- **Aim of the task**
Please copy each line of the data that includes the string "textit".

##############################

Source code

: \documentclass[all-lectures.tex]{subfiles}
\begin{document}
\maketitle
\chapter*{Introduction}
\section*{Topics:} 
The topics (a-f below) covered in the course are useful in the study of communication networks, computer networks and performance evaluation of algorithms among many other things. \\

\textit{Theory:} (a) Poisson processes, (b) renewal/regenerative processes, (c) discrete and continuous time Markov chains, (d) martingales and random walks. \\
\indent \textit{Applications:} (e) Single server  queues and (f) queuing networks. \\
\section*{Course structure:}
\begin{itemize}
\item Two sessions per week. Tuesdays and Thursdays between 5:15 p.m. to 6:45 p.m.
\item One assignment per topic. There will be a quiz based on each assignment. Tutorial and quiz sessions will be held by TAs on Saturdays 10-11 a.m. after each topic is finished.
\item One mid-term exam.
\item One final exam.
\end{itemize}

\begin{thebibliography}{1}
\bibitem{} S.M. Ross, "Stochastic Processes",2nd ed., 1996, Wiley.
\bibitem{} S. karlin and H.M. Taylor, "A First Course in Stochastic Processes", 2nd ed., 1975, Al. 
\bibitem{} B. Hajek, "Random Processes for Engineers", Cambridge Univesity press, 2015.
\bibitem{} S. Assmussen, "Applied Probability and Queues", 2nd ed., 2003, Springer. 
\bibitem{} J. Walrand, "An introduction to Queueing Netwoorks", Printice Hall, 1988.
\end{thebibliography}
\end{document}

##############################

- **Result of this exercise**
\textit{Theory:} (a) Poisson processes, (b) renewal/regenerative processes, (c) discrete and continuous time Markov chains, (d) martingales and random walks. \\
\indent \textit{Applications:} (e) Single server  queues and (f) queuing networks. \\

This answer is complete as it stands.